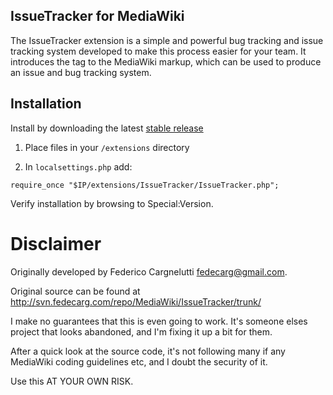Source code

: ## IssueTracker for MediaWiki

The IssueTracker extension is a simple and powerful bug tracking and issue tracking system developed to make this process easier for your team. It introduces the <issues /> tag to the MediaWiki markup, which can be used to produce an issue and bug tracking system.

## Installation

Install by downloading the latest [stable release](https://github.com/Hutchy68/IssueTracker/releases/tag/stable-1.0.2)

1. Place files in your `/extensions` directory

2. In `localsettings.php` add:
```
require_once "$IP/extensions/IssueTracker/IssueTracker.php";
```

Verify installation by browsing to Special:Version.


Disclaimer
==========

Originally developed by Federico Cargnelutti <fedecarg@gmail.com>.

Original source can be found at http://svn.fedecarg.com/repo/MediaWiki/IssueTracker/trunk/

I make no guarantees that this is even going to work. It's someone elses project that looks abandoned, and I'm fixing it up a bit for them.

After a quick look at the source code, it's not following many if any MediaWiki coding guidelines etc, and I doubt the security of it.

Use this AT YOUR OWN RISK.

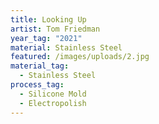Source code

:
 ```yaml
---
title: Looking Up
artist: Tom Friedman
year_tag: "2021"
material: Stainless Steel
featured: /images/uploads/2.jpg
material_tag:
  - Stainless Steel
process_tag:
  - Silicone Mold
  - Electropolish
---
```

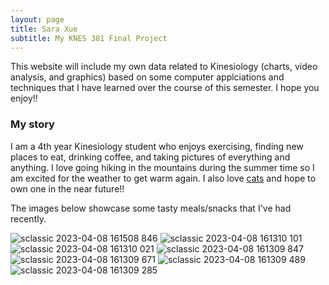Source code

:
 ```yaml
---
layout: page
title: Sara Xue
subtitle: My KNES 381 Final Project
---
```


This website will include my own data related to Kinesiology (charts, video analysis, and graphics) based on some computer applciations and techniques that I have learned over the course of this semester. I hope you enjoy!!


### My story

I am a 4th year Kinesiology student who enjoys exercising, finding new places to eat, drinking coffee, and taking pictures of everything and anything. I love going hiking in the mountains during the summer time so I am excited for the weather to get warm again.
I also love [cats](https://www.nationalgeographic.com/animals/mammals/facts/domestic-cat) and hope to own one in the near future!!

The images below showcase some tasty meals/snacks that I've had recently. 


![sclassic 2023-04-08 161508 846](https://user-images.githubusercontent.com/123666862/230748869-ea4a55b4-fc2e-4dd7-8548-9a4e93432bfe.JPG)
![sclassic 2023-04-08 161310 101](https://user-images.githubusercontent.com/123666862/230748870-da15ff68-8b54-46d7-a749-272da99a44f0.JPG)
![sclassic 2023-04-08 161310 021](https://user-images.githubusercontent.com/123666862/230748871-536da137-80b4-453c-8886-af17499c4718.JPG)
![sclassic 2023-04-08 161309 847](https://user-images.githubusercontent.com/123666862/230748874-b2ec3bf8-407d-4e49-8284-2e793cbc5d66.JPG)
![sclassic 2023-04-08 161309 671](https://user-images.githubusercontent.com/123666862/230748875-0951c88b-22c0-4b83-9eaa-99c8c73de59c.JPG)
![sclassic 2023-04-08 161309 489](https://user-images.githubusercontent.com/123666862/230748876-e50864db-dc10-4f3c-aa71-1322ecf6e984.JPG)
![sclassic 2023-04-08 161309 285](https://user-images.githubusercontent.com/123666862/230748878-39278ca5-d92e-4a58-95ab-f9a1708d93b9.JPG)
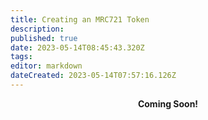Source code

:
 ```yaml
---
title: Creating an MRC721 Token
description: 
published: true
date: 2023-05-14T08:45:43.320Z
tags: 
editor: markdown
dateCreated: 2023-05-14T07:57:16.126Z
---
```


<p style="text-align: center;"><strong>Coming Soon!<strong></p>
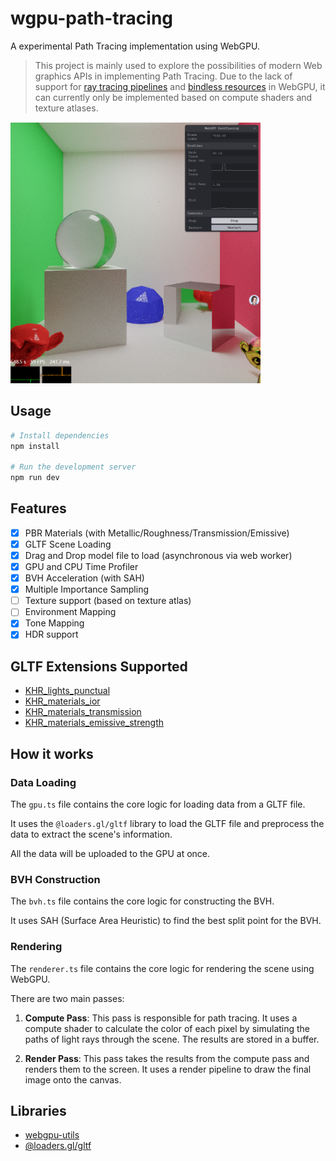 # wgpu-path-tracing

A experimental Path Tracing implementation using WebGPU.

> This project is mainly used to explore the possibilities of modern Web graphics APIs in implementing Path Tracing. Due to the lack of support for [ray tracing pipelines](https://github.com/gpuweb/gpuweb/issues/535) and [bindless resources](https://github.com/gpuweb/gpuweb/issues/380) in WebGPU, it can currently only be implemented based on compute shaders and texture atlases.

<img src="/docs/img/screenshot.png" alt="screenshot" width="400" />

## Usage

```bash
# Install dependencies
npm install

# Run the development server
npm run dev
```

## Features

- [x] PBR Materials (with Metallic/Roughness/Transmission/Emissive)
- [x] GLTF Scene Loading
- [x] Drag and Drop model file to load (asynchronous via web worker)
- [x] GPU and CPU Time Profiler
- [x] BVH Acceleration (with SAH)
- [x] Multiple Importance Sampling
- [ ] Texture support (based on texture atlas)
- [ ] Environment Mapping
- [x] Tone Mapping
- [x] HDR support

## GLTF Extensions Supported

- [KHR_lights_punctual](https://github.com/KhronosGroup/glTF/blob/main/extensions/2.0/Khronos/KHR_lights_punctual/README.md)
- [KHR_materials_ior](https://github.com/KhronosGroup/glTF/blob/main/extensions/2.0/Khronos/KHR_materials_ior/README.md)
- [KHR_materials_transmission](https://github.com/KhronosGroup/glTF/blob/main/extensions/2.0/Khronos/KHR_materials_transmission/README.md)
- [KHR_materials_emissive_strength](https://github.com/KhronosGroup/glTF/blob/main/extensions/2.0/Khronos/KHR_materials_emissive_strength/README.md)

## How it works

### Data Loading

The `gpu.ts` file contains the core logic for loading data from a GLTF file.

It uses the `@loaders.gl/gltf` library to load the GLTF file and preprocess the data to extract the scene's information.

All the data will be uploaded to the GPU at once.

### BVH Construction

The `bvh.ts` file contains the core logic for constructing the BVH.

It uses SAH (Surface Area Heuristic) to find the best split point for the BVH.

### Rendering

The `renderer.ts` file contains the core logic for rendering the scene using WebGPU.

There are two main passes:

1. **Compute Pass**: This pass is responsible for path tracing. It uses a compute shader to calculate the color of each pixel by simulating the paths of light rays through the scene. The results are stored in a buffer.

2. **Render Pass**: This pass takes the results from the compute pass and renders them to the screen. It uses a render pipeline to draw the final image onto the canvas.

## Libraries

- [webgpu-utils](https://github.com/greggman/webgpu-utils)
- [@loaders.gl/gltf](https://www.npmjs.com/package/@loaders.gl/gltf)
---------------
Requirement ::
Look through the data above and return exactly the lines from the one that contains "It uses the" to the one that contains "1. **Compute Pass**: This", inclusive, with nothing else.

Result ::
It uses the `@loaders.gl/gltf` library to load the GLTF file and preprocess the data to extract the scene's information.

All the data will be uploaded to the GPU at once.

### BVH Construction

The `bvh.ts` file contains the core logic for constructing the BVH.

It uses SAH (Surface Area Heuristic) to find the best split point for the BVH.

### Rendering

The `renderer.ts` file contains the core logic for rendering the scene using WebGPU.

There are two main passes:

1. **Compute Pass**: This pass is responsible for path tracing. It uses a compute shader to calculate the color of each pixel by simulating the paths of light rays through the scene. The results are stored in a buffer.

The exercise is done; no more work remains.